Mateo 28, 16-20
Como continuando la contemplación admirada de los misterios de nuestra fe, y con el deseo de seguir en el clima de alegría de Pascua, la liturgia de la Iglesia nos trae este domingo la celebración de la Santísima Trinidad. La revelación de la Santísima Trinidad es la plenitud de la manifestación de Dios. La revelación de Dios ya comienza cuando abrimos las primeras páginas de la Sagrada Escritura, y ella nos habla majestuosamente de Dios haciendo cada una de las obras de la creación, pero esa revelación llega a su culminación con esta magnífica e insondable manifestación: Dios es Padre, es Hijo y es Espíritu Santo. Todo un conjunto de textos del Nuevo Testamento contienen esta afirmación y nos introducen en lo más íntimo de Dios.
Nosotros, que necesitamos de las palabras y de los conceptos en ellas encerrados, queremos acercarnos a la verdad, como quien se acerca al sol; y la Verdad más elevada es una luz tan fuerte que tenemos que cerrar los ojos, pues nos deslumbra; y es que esa verdad esencial es tan deslumbrante que se nos queda oculta detrás de esa afirmación: Dios es Padre, Hijo y Espíritu Santo. Y la teología, en su intento de comprender la realidad de Dios, tampoco llega muy lejos. Decimos que Dios es una esencia única e indivisible, y que es a la vez tres Personas. Pero no podemos entender cómo una misma esencia es participada por igual por el Padre, el Hijo y el Espíritu Santo. Y se nos ocurre pensar en un ser humano que fuera a la vez tres personas, y eso nos parece una afirmación disparatada. Además decimos que el Padre engendra al Hijo, pero el Hijo no es posterior al Padre, sino tan eterno como El. Y hay un padre que engendra, sin una madre. Y el Espíritu Santo procede del Padre y del Hijo, y el Hijo no es como una esposa, que con su esposo hacen aparecer un nuevo ser. La Teología busca, profundiza, pero no llega al conocimiento que buscaba.

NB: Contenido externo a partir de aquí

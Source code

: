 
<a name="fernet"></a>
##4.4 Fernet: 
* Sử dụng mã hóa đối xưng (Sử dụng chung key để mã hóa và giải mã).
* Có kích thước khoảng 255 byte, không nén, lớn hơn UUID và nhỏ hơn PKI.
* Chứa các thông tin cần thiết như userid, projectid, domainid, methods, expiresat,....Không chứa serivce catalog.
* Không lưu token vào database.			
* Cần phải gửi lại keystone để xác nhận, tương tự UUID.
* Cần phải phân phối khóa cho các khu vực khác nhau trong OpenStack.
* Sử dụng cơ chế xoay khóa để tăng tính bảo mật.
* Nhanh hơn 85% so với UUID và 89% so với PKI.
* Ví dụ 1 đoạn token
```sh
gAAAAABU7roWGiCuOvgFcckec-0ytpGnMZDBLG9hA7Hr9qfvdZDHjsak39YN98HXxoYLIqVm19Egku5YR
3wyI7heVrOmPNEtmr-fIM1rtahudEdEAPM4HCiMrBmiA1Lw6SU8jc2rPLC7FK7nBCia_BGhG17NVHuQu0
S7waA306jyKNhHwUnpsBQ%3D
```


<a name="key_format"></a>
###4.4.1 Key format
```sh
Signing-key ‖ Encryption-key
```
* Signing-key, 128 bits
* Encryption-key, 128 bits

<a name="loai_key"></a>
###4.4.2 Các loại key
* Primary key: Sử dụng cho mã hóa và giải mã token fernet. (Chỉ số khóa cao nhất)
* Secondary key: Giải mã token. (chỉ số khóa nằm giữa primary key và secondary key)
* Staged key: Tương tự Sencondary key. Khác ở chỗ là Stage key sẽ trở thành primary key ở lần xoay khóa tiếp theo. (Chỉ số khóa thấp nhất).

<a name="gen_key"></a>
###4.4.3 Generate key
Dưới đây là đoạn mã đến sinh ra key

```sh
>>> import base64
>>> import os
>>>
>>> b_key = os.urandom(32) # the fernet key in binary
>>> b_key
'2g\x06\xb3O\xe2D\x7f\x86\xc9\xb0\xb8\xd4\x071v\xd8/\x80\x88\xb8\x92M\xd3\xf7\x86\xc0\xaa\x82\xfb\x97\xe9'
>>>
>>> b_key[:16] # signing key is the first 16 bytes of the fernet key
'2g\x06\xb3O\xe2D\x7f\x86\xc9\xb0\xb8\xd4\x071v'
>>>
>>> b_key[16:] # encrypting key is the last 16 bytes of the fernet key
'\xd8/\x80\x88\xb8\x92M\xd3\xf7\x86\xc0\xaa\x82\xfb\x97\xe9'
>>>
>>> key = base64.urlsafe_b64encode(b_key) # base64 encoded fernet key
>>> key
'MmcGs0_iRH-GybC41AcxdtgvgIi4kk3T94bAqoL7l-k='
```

Qué pobres nos resultan nuestras palabras. Parecen instrumentos torpes, inservibles cuando con ellas queremos acceder al conocimiento del Ser Fundamental. Nuestras palabras son tan ciegas. Pero por la fe intuimos que detrás de la frontera de esas palabras se abre el Abismo de lo más elevado y de lo más sublime. Las palabras persona, esencia, padre, hijo, espíritu, y todas las otras con que nos acercamos a la Maravillosa y Luminosa Revelación, nos gritan que saltemos por encima de lo inteligible. Así nos damos cuenta que debemos descalzarnos (como Moisés ante la zarza ardiendo), debemos acercarnos desnudos de conceptos, y dándole al corazón el puesto de la inteligencia, o más bien hacer que el corazón, con su capacidad intuitiva, dirija a la inteligencia en esta nueva forma de conocer.
Sabemos, y tenemos certeza por la Revelación de que esas palabras tan torpes nos colocan cara a cara de esta realidad. Y así colocados, entonces el corazón abre nuevas rutas; y así detrás de esas palabras aparece el abismo inacabable, sin fronteras, de todo lo que es Realidad y Belleza, y Verdad. Y así nos embarcamos en la aventura de la fe, que se deja llevar, que se atreve a sintonizar con lo totalmente nuevo y diferente. El corazón puede palpitar al unísono con esta realidad envolvente y gozosa, de la cual las palabras sólo son gemidos sin articular, como los sonidos sin articular de un infante.
Realidad sublime y maravillosa. Trinidad de Dios deslumbradora y bella. Y qué bueno es encontrar que nuestro entendimiento humano no queda aprisionado en su aventura del conocer por el horizonte pequeño de nuestras palabras y de nuestros razonamientos. La Verdad en su plenitud nos pone al descubierto como indigentes, nos enseña que nuestras palabras resultan completamente torpes, para conducirnos. Pero que nos sirven de punto de partida para dar un salto al conocimiento que excede todo entendimiento. Teníamos nuestras palabras, nuestras razones, nuestra lógica, y quedamos desnudos, sin palabras, sin razones, sin lógica, cuando la Realidad más plena se nos presenta y Dios cariñosamente nos dice cómo es El. Y la mejor manera de celebrar el misterio es quedarnos atónitos, asombrados y con el corazón abierto de par en par, para recibir la Luminosidad del Dios Uno y Trino, y gozar con aquello que no alcanzamos ni a sospechar.